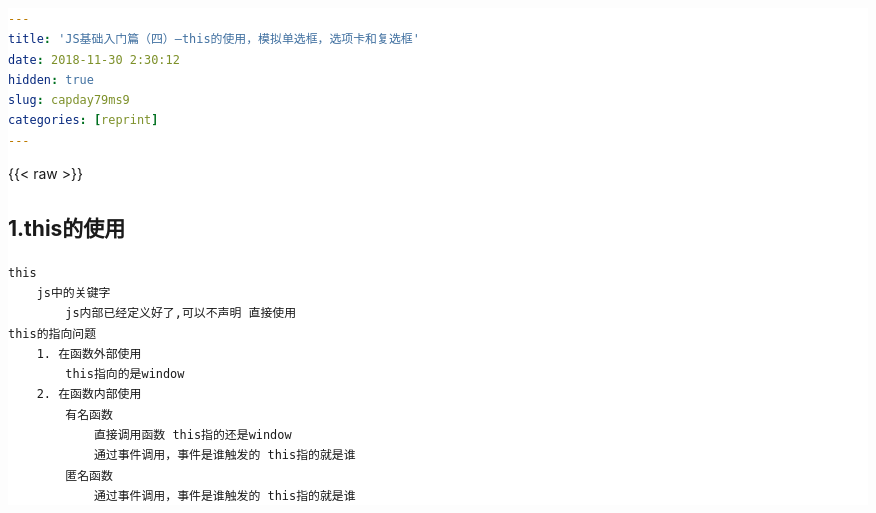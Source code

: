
 ```yaml
---
title: 'JS基础入门篇（四）—this的使用，模拟单选框，选项卡和复选框' 
date: 2018-11-30 2:30:12
hidden: true
slug: capday79ms9
categories: [reprint]
---
```


{{< raw >}}

                    
<h2 id="articleHeader0">1.this的使用</h2>
<div class="widget-codetool" style="display:none;">
      <div class="widget-codetool--inner">
      <span class="selectCode code-tool" data-toggle="tooltip" data-placement="top" title="" data-original-title="全选"></span>
      <span type="button" class="copyCode code-tool" data-toggle="tooltip" data-placement="top" data-clipboard-text="this
    js中的关键字
        js内部已经定义好了,可以不声明 直接使用
this的指向问题
    1. 在函数外部使用
        this指向的是window
    2. 在函数内部使用
        有名函数
            直接调用函数 this指的还是window
            通过事件调用，事件是谁触发的 this指的就是谁
        匿名函数
            通过事件调用，事件是谁触发的 this指的就是谁" title="" data-original-title="复制"></span>
      <span type="button" class="saveToNote code-tool" data-toggle="tooltip" data-placement="top" title="" data-original-title="放进笔记"></span>
      </div>
      </div><pre class="hljs kotlin"><code><span class="hljs-keyword">this</span>
    js中的关键字
        js内部已经定义好了,可以不声明 直接使用
<span class="hljs-keyword">this</span>的指向问题
    <span class="hljs-number">1.</span> 在函数外部使用
        <span class="hljs-keyword">this</span>指向的是window
    <span class="hljs-number">2.</span> 在函数内部使用
        有名函数
            直接调用函数 <span class="hljs-keyword">this</span>指的还是window
            通过事件调用，事件是谁触发的 <span class="hljs-keyword">this</span>指的就是谁
        匿名函数
            通过事件调用，事件是谁触发的 <span class="hljs-keyword">this</span>指的就是谁</code></pre>
<div class="widget-codetool" style="display:none;">
      <div class="widget-codetool--inner">
      <span class="selectCode code-tool" data-toggle="tooltip" data-placement="top" title="" data-original-title="全选"></span>
      <span type="button" class="copyCode code-tool" data-toggle="tooltip" data-placement="top" data-clipboard-text="
<body>
<div id=&quot;box&quot;>box</div>
<script>
    alert(this); //[object Window]
//------------------------------------------
    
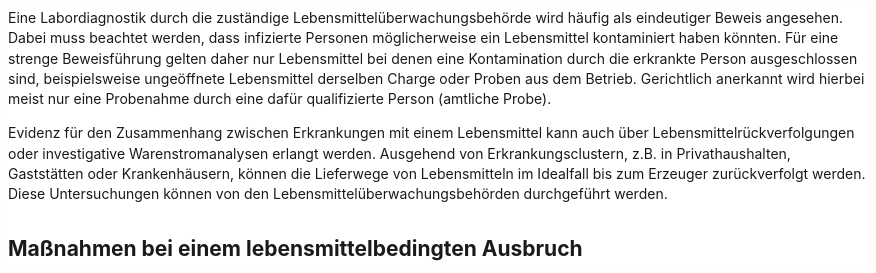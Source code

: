 <span class="approved-insertion" data-user="22" data-username="jakob.schumacher" data-date="26371520">Eine
Labordiagnostik durch
d</span><span class="approved-insertion" data-user="47" data-username="Wagner-WieningC" data-date="26371530">ie
zuständige</span><span class="approved-insertion" data-user="22" data-username="jakob.schumacher" data-date="26371520">
Lebensmit</span><span class="approved-insertion" data-user="47" data-username="Wagner-WieningC" data-date="26371530">telüberwachungsbehörde
</span><span class="approved-insertion" data-user="22" data-username="jakob.schumacher" data-date="26371520">wird
häufig als eindeutiger Beweis angesehen. Dabei muss beachtet werden,
dass
</span><span class="approved-insertion" data-user="47" data-username="Wagner-WieningC" data-date="26371530">infizierte</span><span class="approved-insertion" data-user="22" data-username="jakob.schumacher" data-date="26371520">
Personen möglicherweise ein Lebensmittel kontaminiert
haben</span><span class="approved-insertion" data-user="50" data-username="RosnerB" data-date="26371560">
könnten</span><span class="approved-insertion" data-user="22" data-username="jakob.schumacher" data-date="26371520">.
Für eine strenge Beweisführung gelten daher nur Lebensmittel bei denen
eine Kontamination durch die erkrankte Person ausgeschlossen sind,
beispielsweise ungeöffnete Lebensmittel derselben Charge oder Proben aus
dem Betrieb. Gerichtlich anerkannt wird
</span><span class="approved-insertion" data-user="47" data-username="Wagner-WieningC" data-date="26371530">hierbei
</span><span class="approved-insertion" data-user="22" data-username="jakob.schumacher" data-date="26371520">meist
nur eine Probenahme durch eine dafür qualifizierte
Person</span><span class="approved-insertion" data-user="50" data-username="RosnerB" data-date="26371570">
(amtliche
Probe)</span><span class="approved-insertion" data-user="22" data-username="jakob.schumacher" data-date="26371520">.</span>

<span class="approved-insertion" data-user="50" data-username="RosnerB" data-date="26371570">Evidenz
für den Zusammenhang zwischen Erkrankungen mit einem Lebensmittel kann
auch über Lebensmittelrückverfolgungen oder investigative
Warenstromanalysen erlangt werden. Ausgehend von Erkrankungsclustern,
z.B. in Privathaushalten, Gaststätten oder Krankenhäusern, können die
Lieferwege von Lebensmitteln im Idealfall bis zum Erzeuger
zurückverfolgt werden. Diese Untersuchungen können von den
Lebensmittelüberwachungsbehörden durchgeführt werden.
</span>

## <span class="approved-insertion" data-user="22" data-username="jakob.schumacher" data-date="26371520">Maßnahmen bei einem lebensmittel</span><span class="approved-insertion" data-user="50" data-username="RosnerB" data-date="26371600">bedingten </span><span class="approved-insertion" data-user="22" data-username="jakob.schumacher" data-date="26371520"> Ausbruch</span>
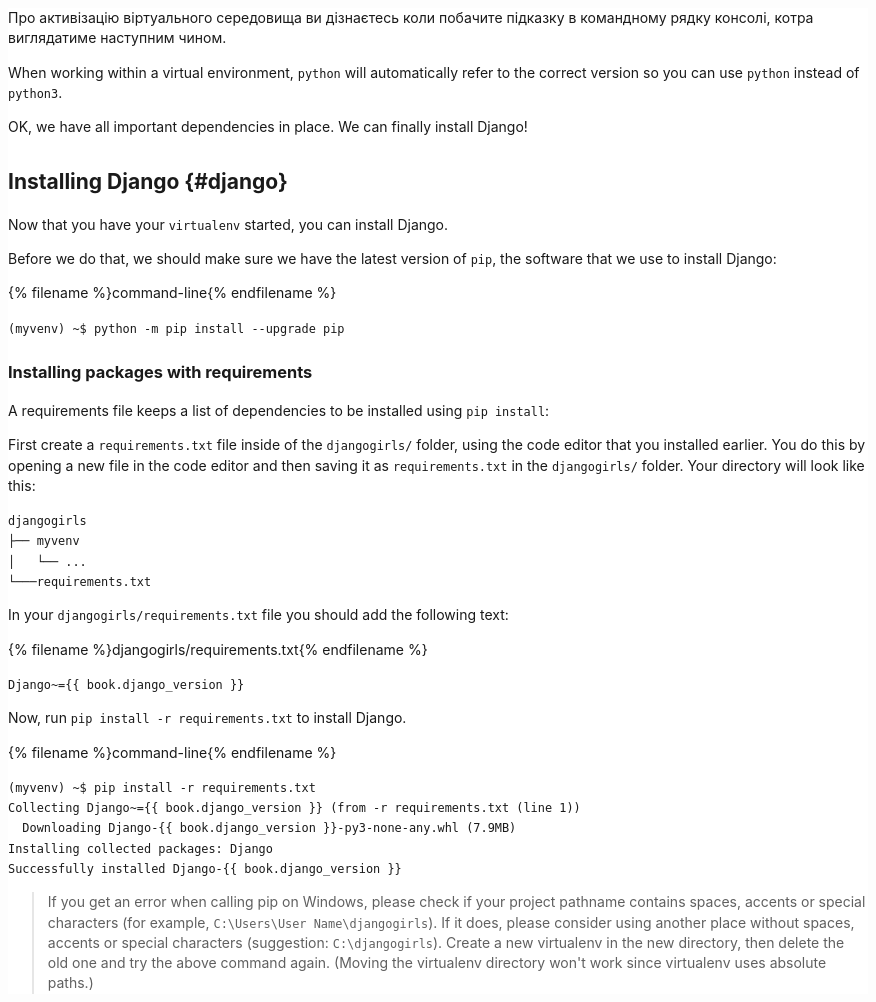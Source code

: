

Про активізацію віртуального середовища ви дізнаєтесь коли побачите підказку в командному рядку консолі, котра виглядатиме наступним чином.

When working within a virtual environment, `python` will automatically refer to the correct version so you can use `python` instead of `python3`.

OK, we have all important dependencies in place. We can finally install Django!

## Installing Django {#django}

Now that you have your `virtualenv` started, you can install Django.

Before we do that, we should make sure we have the latest version of `pip`, the software that we use to install Django:

{% filename %}command-line{% endfilename %}

    (myvenv) ~$ python -m pip install --upgrade pip
    

### Installing packages with requirements

A requirements file keeps a list of dependencies to be installed using `pip install`:

First create a `requirements.txt` file inside of the `djangogirls/` folder, using the code editor that you installed earlier. You do this by opening a new file in the code editor and then saving it as `requirements.txt` in the `djangogirls/` folder. Your directory will look like this:

    djangogirls
    ├── myvenv
    │   └── ...
    └───requirements.txt
    

In your `djangogirls/requirements.txt` file you should add the following text:

{% filename %}djangogirls/requirements.txt{% endfilename %}

    Django~={{ book.django_version }}
    

Now, run `pip install -r requirements.txt` to install Django.

{% filename %}command-line{% endfilename %}

    (myvenv) ~$ pip install -r requirements.txt
    Collecting Django~={{ book.django_version }} (from -r requirements.txt (line 1))
      Downloading Django-{{ book.django_version }}-py3-none-any.whl (7.9MB)
    Installing collected packages: Django
    Successfully installed Django-{{ book.django_version }}
    



> If you get an error when calling pip on Windows, please check if your project pathname contains spaces, accents or special characters (for example, `C:\Users\User Name\djangogirls`). If it does, please consider using another place without spaces, accents or special characters (suggestion: `C:\djangogirls`). Create a new virtualenv in the new directory, then delete the old one and try the above command again. (Moving the virtualenv directory won't work since virtualenv uses absolute paths.)
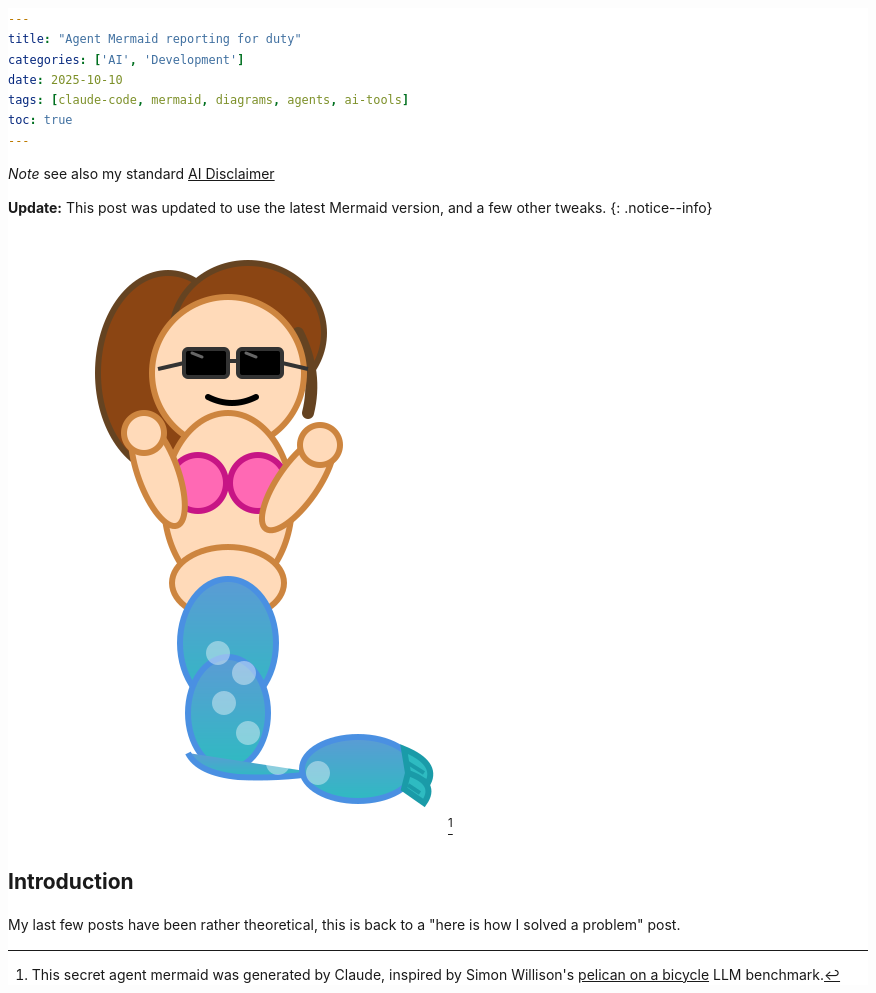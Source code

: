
 ```yaml
---
title: "Agent Mermaid reporting for duty"
categories: ['AI', 'Development']
date: 2025-10-10
tags: [claude-code, mermaid, diagrams, agents, ai-tools]
toc: true
---
```


_Note_ see also my standard [AI Disclaimer](/ai-disclaimer/)

**Update:** This post was updated to use the latest Mermaid version, and a few other tweaks.
{: .notice--info}

![svg picture of a mermaid with sunglasses on](/assets/images/2025-10-10-agent-mermaid-reporting-for-duty/mermaid_logo.svg)[^1]

[^1]: This secret agent mermaid was generated by Claude, inspired by Simon Willison's [pelican on a bicycle](https://simonwillison.net/2024/Oct/25/pelicans-on-a-bicycle/) LLM benchmark.

## Introduction

My last few posts have been rather theoretical, this is back to a "here is how I solved a problem" post.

-=-=-

Work item: Looking over the records, find each line with the word "oder" and copy it.

Response area:
beispielsweise ungeöffnete Lebensmittel derselben Charge oder Proben aus
auch über Lebensmittelrückverfolgungen oder investigative
z.B. in Privathaushalten, Gaststätten oder Krankenhäusern, können die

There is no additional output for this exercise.